Interviewers also phrase it as:
- "Describe a situation where you went beyond your scope"
- "When have you proactively solved a problem?"
- "Tell me about a time you spotted an opportunity"
Why interviewers ask
Tests ownership orientation and judgement about scope. Strong answers describe a specific situation where you noticed something not in your formal scope, took action, and produced an outcome. Weak answers describe routine work as 'taking initiative' — which signals poor calibration.
Model answer
About [timeframe] ago I noticed [specific situation that wasn't in my formal scope]. The default would have been to [flag and move on / wait for instruction]. I [specific action you took — owned it, built something, escalated thoughtfully]. The reason I went beyond scope was [specific business or team reason — not 'because I'm proactive']. The outcome was [quantified result] and the secondary benefit was [team or organisational impact]. The pattern I'd repeat is [self-aware note on when this approach is right].
What to avoid (common bad answer)
I always look for opportunities to add value beyond my role. (Generic, no example.) Or: I once worked late to finish a project. (Routine effort, not initiative.) Or: I volunteered for a committee. (Without specific outcome — flags activity not impact.)
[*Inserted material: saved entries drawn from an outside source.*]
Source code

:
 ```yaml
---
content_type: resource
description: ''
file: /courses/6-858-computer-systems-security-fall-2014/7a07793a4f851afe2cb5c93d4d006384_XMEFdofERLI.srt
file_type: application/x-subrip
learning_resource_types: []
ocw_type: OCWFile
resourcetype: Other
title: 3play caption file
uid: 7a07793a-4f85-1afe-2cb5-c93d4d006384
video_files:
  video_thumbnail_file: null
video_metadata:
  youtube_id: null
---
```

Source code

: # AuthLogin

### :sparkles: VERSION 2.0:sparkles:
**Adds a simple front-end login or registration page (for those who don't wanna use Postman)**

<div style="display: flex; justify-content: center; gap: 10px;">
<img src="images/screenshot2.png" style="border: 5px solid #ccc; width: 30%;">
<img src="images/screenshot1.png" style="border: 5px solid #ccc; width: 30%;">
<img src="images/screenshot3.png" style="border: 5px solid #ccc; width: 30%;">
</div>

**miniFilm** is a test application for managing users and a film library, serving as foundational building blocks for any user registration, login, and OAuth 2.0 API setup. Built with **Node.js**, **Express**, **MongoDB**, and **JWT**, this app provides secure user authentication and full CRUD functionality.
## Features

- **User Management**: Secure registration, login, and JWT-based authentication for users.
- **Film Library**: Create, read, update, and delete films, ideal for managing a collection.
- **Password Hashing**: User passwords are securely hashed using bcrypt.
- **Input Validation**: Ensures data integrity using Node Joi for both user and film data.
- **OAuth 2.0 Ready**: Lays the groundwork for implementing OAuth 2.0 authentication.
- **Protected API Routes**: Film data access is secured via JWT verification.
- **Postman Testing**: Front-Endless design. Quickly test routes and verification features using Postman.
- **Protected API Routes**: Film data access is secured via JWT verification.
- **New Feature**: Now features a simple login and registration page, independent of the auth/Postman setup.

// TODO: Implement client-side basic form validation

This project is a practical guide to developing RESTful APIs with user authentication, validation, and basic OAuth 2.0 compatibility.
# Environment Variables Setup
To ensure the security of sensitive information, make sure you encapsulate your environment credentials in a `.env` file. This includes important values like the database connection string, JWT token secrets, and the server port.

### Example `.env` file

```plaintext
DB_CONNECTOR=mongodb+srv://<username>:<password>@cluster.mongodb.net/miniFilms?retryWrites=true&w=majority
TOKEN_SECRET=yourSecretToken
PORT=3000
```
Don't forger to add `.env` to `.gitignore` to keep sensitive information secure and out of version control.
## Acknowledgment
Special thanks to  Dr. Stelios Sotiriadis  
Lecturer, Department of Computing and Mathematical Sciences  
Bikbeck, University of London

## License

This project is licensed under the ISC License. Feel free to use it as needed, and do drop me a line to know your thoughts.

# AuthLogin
Structure of a good answer
- 1 Specific situation outside your formal scope
- 2 Specific action you took with clear judgement
- 3 Business or team reason — not 'I like initiative'
- 4 Quantified outcome
- 5 Self-aware note on when extra scope is appropriate
Common mistakes
- ✗ Routine work framed as initiative — flags poor calibration
- ✗ Working long hours as the example — confuses effort with initiative
- ✗ Going beyond scope without judgement — flags boundary issues
- ✗ Story where the 'extra' was your own scope all along
- ✗ No quantified outcome — flags effort without impact
Recruiter pro tip
The strongest answers describe an extra-scope action with specific judgement: 'I noticed X wasn't mine to fix, but it was 5 minutes from my role's success, so I owned it for 2 weeks.' The judgement layer matters — going above and beyond on everything is unsustainable. The candidates who land this question show calibration about when extra scope is right.
FAQ
What if my role doesn't really have 'beyond scope' situations? ▼
Stretch — every role has moments where you could have done less. Pick a moment where you chose more, with a clear reason.
Should the example be recent? ▼
Within last 18-24 months ideally. Older examples flag stagnation in current role.
Is volunteering for committees a valid example? ▼
Only if it produced specific outcomes. 'I volunteered to lead the DEI hiring review and we changed our shortlist composition' beats 'I joined the DEI committee'.